In April 2011, Spiegel proposed an app with ephemeral messaging as a product design class project. Later that year, Spiegel worked with fellow Stanford classmates Bobby Murphy and Reggie Brown to launch a prototype of this concept called "Picaboo", which they later renamed as Snapchat. The app's popularity grew significantly and in 2012, Spiegel left Stanford to focus on Snapchat shortly before completing his degree. By the end of 2012, Spiegel's Snapchat app had reached 1 million daily active users. He later completed his remaining credits and graduated in 2018. Time magazine named Spiegel as one of the 100 most influential people in the world in 2014 and 2017.

In February 2017, Spiegel and Murphy pledged to donate upwards of 13,000,000 shares of Class A common stock over the next 15–20 years to an arts, education and youth non-profit.
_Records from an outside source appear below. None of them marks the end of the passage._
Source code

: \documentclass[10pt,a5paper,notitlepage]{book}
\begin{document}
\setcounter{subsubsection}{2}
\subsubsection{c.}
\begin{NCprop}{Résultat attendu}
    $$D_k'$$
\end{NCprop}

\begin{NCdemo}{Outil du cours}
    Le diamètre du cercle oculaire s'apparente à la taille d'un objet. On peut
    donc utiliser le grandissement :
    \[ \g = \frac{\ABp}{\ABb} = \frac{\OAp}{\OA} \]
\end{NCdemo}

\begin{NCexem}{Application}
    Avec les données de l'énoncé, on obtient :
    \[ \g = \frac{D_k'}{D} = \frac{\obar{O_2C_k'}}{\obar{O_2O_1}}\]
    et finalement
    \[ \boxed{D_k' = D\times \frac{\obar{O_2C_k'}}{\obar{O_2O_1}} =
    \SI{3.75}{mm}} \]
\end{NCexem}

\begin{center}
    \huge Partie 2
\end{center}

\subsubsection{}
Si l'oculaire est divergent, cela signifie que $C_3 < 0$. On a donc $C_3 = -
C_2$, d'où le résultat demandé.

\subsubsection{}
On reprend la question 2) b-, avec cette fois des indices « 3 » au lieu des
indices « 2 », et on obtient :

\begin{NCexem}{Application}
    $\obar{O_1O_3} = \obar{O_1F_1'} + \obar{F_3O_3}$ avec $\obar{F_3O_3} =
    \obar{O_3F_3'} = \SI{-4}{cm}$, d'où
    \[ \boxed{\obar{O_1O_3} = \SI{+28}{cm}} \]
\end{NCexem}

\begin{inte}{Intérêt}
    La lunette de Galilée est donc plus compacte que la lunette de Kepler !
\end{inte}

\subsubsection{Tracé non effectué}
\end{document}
They have created the Snap Foundation which is a non-profit organization. Their mission is to "develop pathways to the creative economy for underrepresented youths in Los Angeles." During the COVID-19 pandemic, they donated $3 million to people affected by the pandemic. In January 2017 The Wall Street Journal reported that after the predicted March 2017 initial public offering for Snap Inc., Murphy and Evan Spiegel would hold over "70% of the voting power" in the company, and own around 45% of the total stock.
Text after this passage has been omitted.